Salenstein – Schulpräsidentin Ewa Zwick und Gemeindeammann Roland Streit haben angekündigt, am heute Abend stattfindenden Podium zur Wahl nicht teilzunehmen. Eine Bürgerbewegung will heute Abend ausserdem kompromittierende Details über ihre politischen Gegener veröffentlichen.

Leerstehender Dorfladen in Salenstein. (Bild: Emil Keller)

Leerstehender Dorfladen in Salenstein. (Bild: Emil Keller)

In Salenstein sollen Gesamterneuerungswahlen stattfinden (wir berichten). Eine Findungskommission (FiKo) um Bernhard Friedrich möchte mit Roland Nothelfer einen neuen Gemeindeammann und mit Yvonne Baer eine neue Schulpräsidentin ins Amt heben. Im Zuge des Wahlkampfs wurde bereits mit harten Bandagen gekämpft, unter anderem die Nachricht eines vermeintlichen Porno-Skandals an der Schule über willfährige Medien verbreitet. Jetzt könnte die Schlammschlacht in die nächste Runde gehen.

Freitag der Dreizehnte
Heute um 20 Uhr findet eine Podiumsdiskussion in der Mehrzweckhalle statt. Eigeladen wurden alle sich zur Wahl Stellenden. Margrit Hauser und Daniela Lüchinger (Schulkommission) sowie die Schulpräsidentin, Ewa Zwick, nehmen nicht teil. Aufgrund der Situation im Vorfeld der Wahlen und den Vorgesprächen mit dem Moderator haben sie den Eindruck bekommen, dass ein fairer Ablauf des Gesprächs nicht gewährleistet werden kann, so eine Medienmitteilung der Schule.

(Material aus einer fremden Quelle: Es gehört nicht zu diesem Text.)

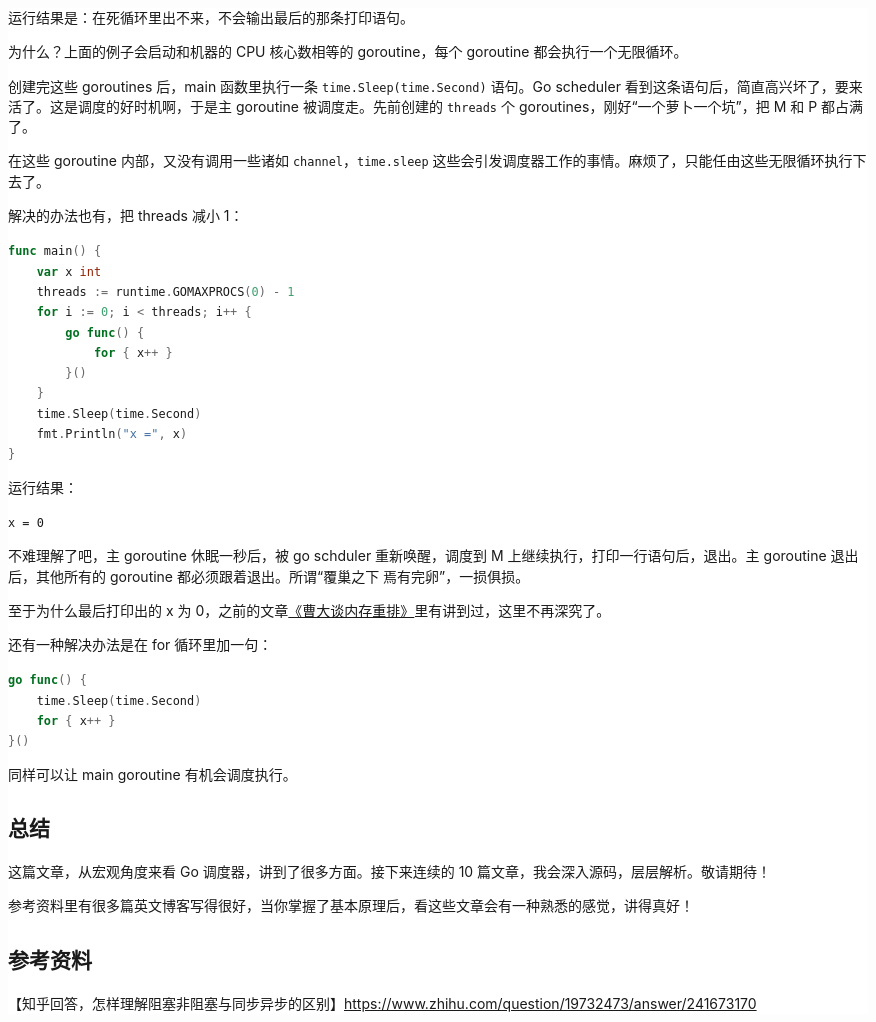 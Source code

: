 运行结果是：在死循环里出不来，不会输出最后的那条打印语句。

为什么？上面的例子会启动和机器的 CPU 核心数相等的 goroutine，每个 goroutine 都会执行一个无限循环。

创建完这些 goroutines 后，main 函数里执行一条 `time.Sleep(time.Second)` 语句。Go scheduler 看到这条语句后，简直高兴坏了，要来活了。这是调度的好时机啊，于是主 goroutine 被调度走。先前创建的 `threads` 个 goroutines，刚好“一个萝卜一个坑”，把 M 和 P 都占满了。

在这些 goroutine 内部，又没有调用一些诸如 `channel`，`time.sleep` 这些会引发调度器工作的事情。麻烦了，只能任由这些无限循环执行下去了。

解决的办法也有，把 threads 减小 1：

```go
func main() {
    var x int
    threads := runtime.GOMAXPROCS(0) - 1
    for i := 0; i < threads; i++ {
        go func() {
            for { x++ }
        }()
    }
    time.Sleep(time.Second)
    fmt.Println("x =", x)
}
```

运行结果：

```text
x = 0
```

不难理解了吧，主 goroutine 休眠一秒后，被 go schduler 重新唤醒，调度到 M 上继续执行，打印一行语句后，退出。主 goroutine 退出后，其他所有的 goroutine 都必须跟着退出。所谓“覆巢之下 焉有完卵”，一损俱损。

至于为什么最后打印出的 x 为 0，之前的文章[《曹大谈内存重排》](https://qcrao.com/2019/06/17/cch-says-memory-reorder/)里有讲到过，这里不再深究了。

还有一种解决办法是在 for 循环里加一句：

```go
go func() {
    time.Sleep(time.Second)
    for { x++ }
}()
```

同样可以让 main goroutine 有机会调度执行。

## 总结

这篇文章，从宏观角度来看 Go 调度器，讲到了很多方面。接下来连续的 10 篇文章，我会深入源码，层层解析。敬请期待！

参考资料里有很多篇英文博客写得很好，当你掌握了基本原理后，看这些文章会有一种熟悉的感觉，讲得真好！

## 参考资料

【知乎回答，怎样理解阻塞非阻塞与同步异步的区别】https://www.zhihu.com/question/19732473/answer/241673170
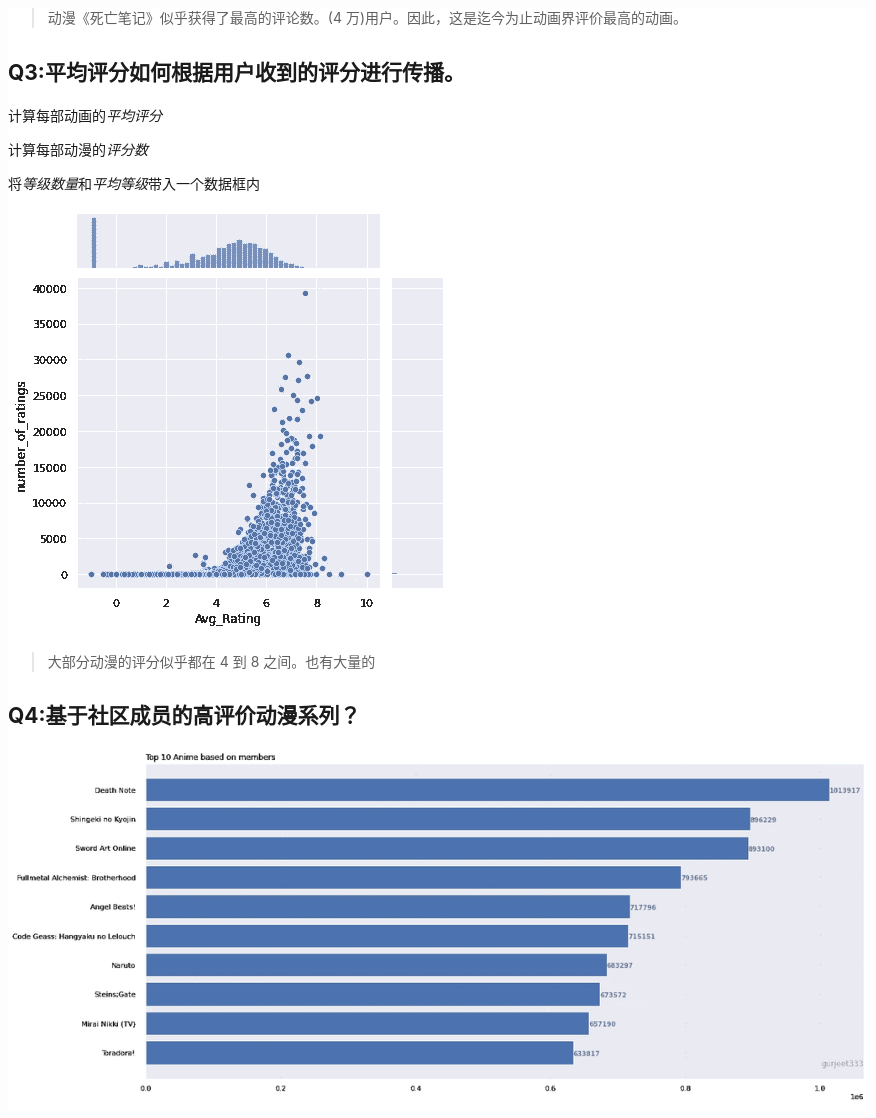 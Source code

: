 > 动漫《死亡笔记》似乎获得了最高的评论数。(4 万)用户。因此，这是迄今为止动画界评价最高的动画。

## Q3:平均评分如何根据用户收到的评分进行传播。

计算每部动画的*平均评分*

计算每部动漫的*评分数*

将*等级数量*和*平均等级*带入一个数据框内

![](img/9869bc26c112fe12e1951c14e88c341d.png)

> 大部分动漫的评分似乎都在 4 到 8 之间。也有大量的

## Q4:基于社区成员的高评价动漫系列？

![](img/e62a572a9f728e451152ca6fc56ccfd3.png)
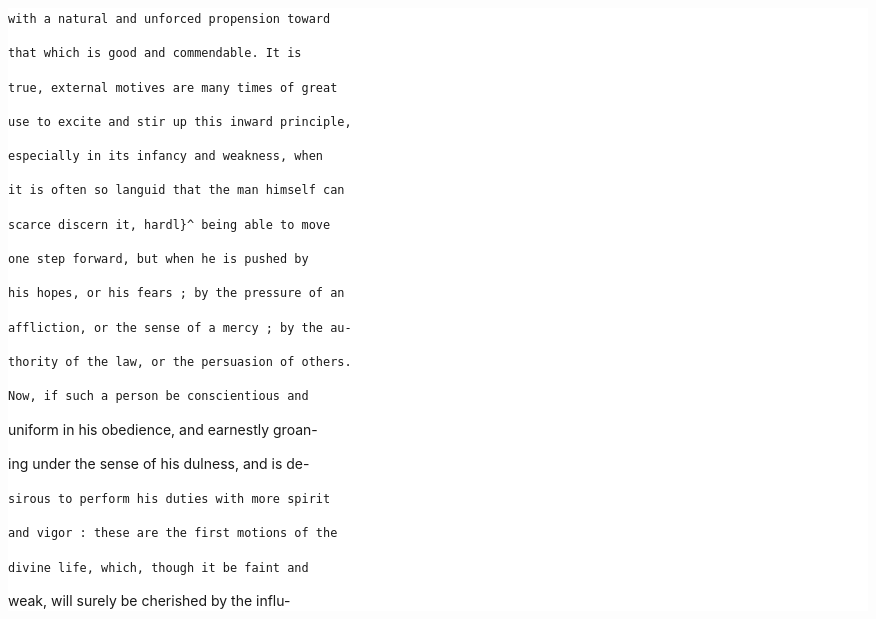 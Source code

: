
 ```
with a natural and unforced propension toward
```

```
that which is good and commendable. It is
```

```
true, external motives are many times of great
```

```
use to excite and stir up this inward principle,
```

```
especially in its infancy and weakness, when
```

```
it is often so languid that the man himself can
```

```
scarce discern it, hardl}^ being able to move
```

```
one step forward, but when he is pushed by
```

```
his hopes, or his fears ; by the pressure of an
```

```
affliction, or the sense of a mercy ; by the au-
```

```
thority of the law, or the persuasion of others.
```

```
Now, if such a person be conscientious and
```

uniform in his obedience, and earnestly groan-

ing under the sense of his dulness, and is de-

```
sirous to perform his duties with more spirit
```

```
and vigor : these are the first motions of the
```

```
divine life, which, though it be faint and
```

weak, will surely be cherished by the influ-
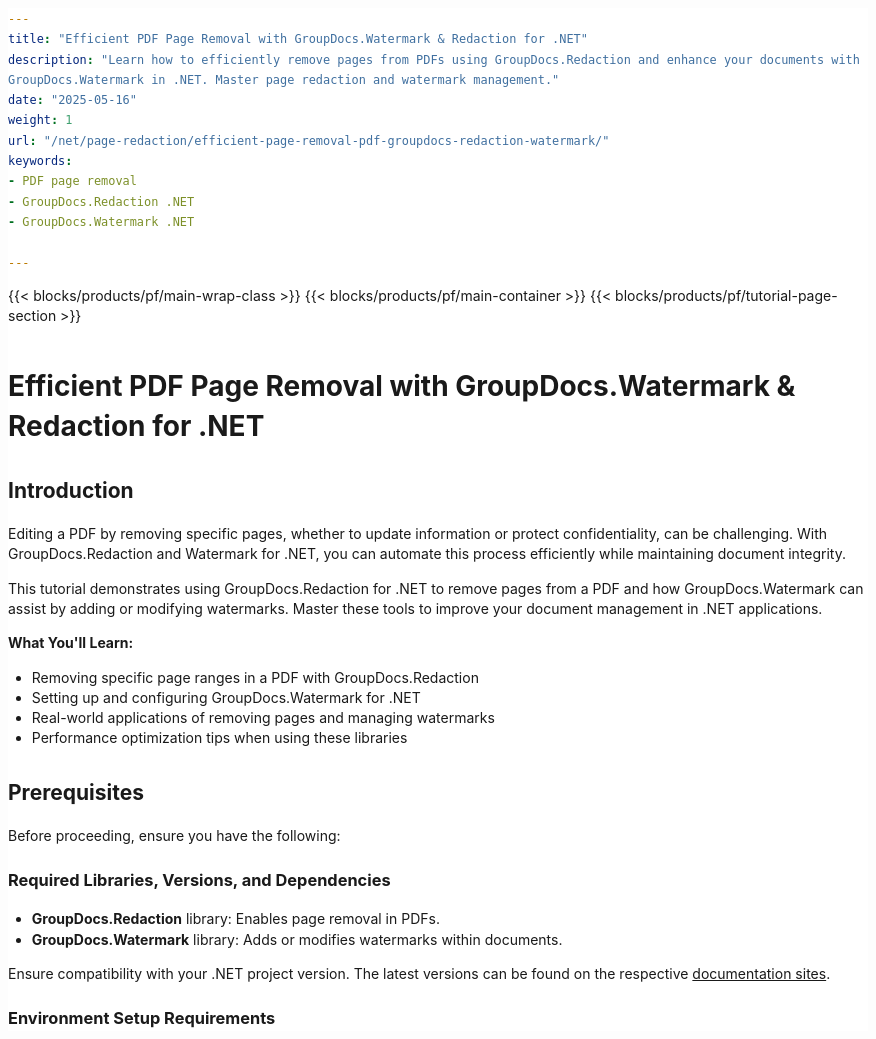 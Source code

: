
 ```yaml
---
title: "Efficient PDF Page Removal with GroupDocs.Watermark & Redaction for .NET"
description: "Learn how to efficiently remove pages from PDFs using GroupDocs.Redaction and enhance your documents with GroupDocs.Watermark in .NET. Master page redaction and watermark management."
date: "2025-05-16"
weight: 1
url: "/net/page-redaction/efficient-page-removal-pdf-groupdocs-redaction-watermark/"
keywords:
- PDF page removal
- GroupDocs.Redaction .NET
- GroupDocs.Watermark .NET

---
```


{{< blocks/products/pf/main-wrap-class >}}
{{< blocks/products/pf/main-container >}}
{{< blocks/products/pf/tutorial-page-section >}}
# Efficient PDF Page Removal with GroupDocs.Watermark & Redaction for .NET

## Introduction

Editing a PDF by removing specific pages, whether to update information or protect confidentiality, can be challenging. With GroupDocs.Redaction and Watermark for .NET, you can automate this process efficiently while maintaining document integrity.

This tutorial demonstrates using GroupDocs.Redaction for .NET to remove pages from a PDF and how GroupDocs.Watermark can assist by adding or modifying watermarks. Master these tools to improve your document management in .NET applications.

**What You'll Learn:**
- Removing specific page ranges in a PDF with GroupDocs.Redaction
- Setting up and configuring GroupDocs.Watermark for .NET
- Real-world applications of removing pages and managing watermarks
- Performance optimization tips when using these libraries

## Prerequisites

Before proceeding, ensure you have the following:

### Required Libraries, Versions, and Dependencies

- **GroupDocs.Redaction** library: Enables page removal in PDFs.
- **GroupDocs.Watermark** library: Adds or modifies watermarks within documents.

Ensure compatibility with your .NET project version. The latest versions can be found on the respective [documentation sites](https://docs.groupdocs.com/redaction/net/).

### Environment Setup Requirements

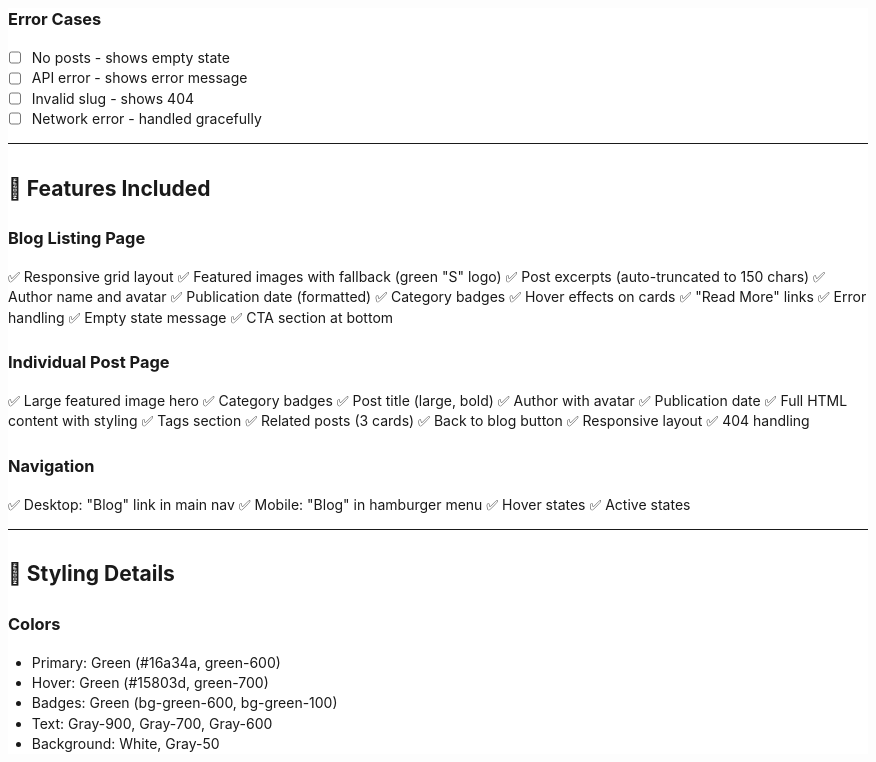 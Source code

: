 ### Error Cases
- [ ] No posts - shows empty state
- [ ] API error - shows error message
- [ ] Invalid slug - shows 404
- [ ] Network error - handled gracefully

---

## 🎯 Features Included

### Blog Listing Page
✅ Responsive grid layout
✅ Featured images with fallback (green "S" logo)
✅ Post excerpts (auto-truncated to 150 chars)
✅ Author name and avatar
✅ Publication date (formatted)
✅ Category badges
✅ Hover effects on cards
✅ "Read More" links
✅ Error handling
✅ Empty state message
✅ CTA section at bottom

### Individual Post Page
✅ Large featured image hero
✅ Category badges
✅ Post title (large, bold)
✅ Author with avatar
✅ Publication date
✅ Full HTML content with styling
✅ Tags section
✅ Related posts (3 cards)
✅ Back to blog button
✅ Responsive layout
✅ 404 handling

### Navigation
✅ Desktop: "Blog" link in main nav
✅ Mobile: "Blog" in hamburger menu
✅ Hover states
✅ Active states

---

## 🎨 Styling Details

### Colors
- Primary: Green (#16a34a, green-600)
- Hover: Green (#15803d, green-700)
- Badges: Green (bg-green-600, bg-green-100)
- Text: Gray-900, Gray-700, Gray-600
- Background: White, Gray-50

Auch Gemeindeammann Roland Streit und Gemeinderat Hansjörg Hauser kommen nicht ans Podium. «Das Ziel einer FiKo ist es, jeweils die geeigneten Kandidaten für die offenen Posten einer Behörde zu finden – nicht die bestehenden Behördenmitglieder abzusetzen», schreiben Streit und Hauser. Sie sprechen der Fiko die Legitimation ab.

Flugblatt mit brisanten Details
Bekannt wurde auch, dass eine lose Gruppierung in einem Flugblatt Details über Roland Nothelfer veröffentlichen und aufzeigen will, wieso dieser in ihren Augen politisch nicht tragbar ist. Insider wissen ausserdem, dass eben jene Bürgerbewegung einen Sprengkandidaten fürs Amt des Gemeindeammanns ins Rennen schicken will. Die offiziellen Wahlunterlagen mit den offiziellen Kandidaten sind zwar schon verschickt. Stimmbürger können trotzdem wilde Kandidaten auf den Stimmzettel schreiben, wen sie wollen.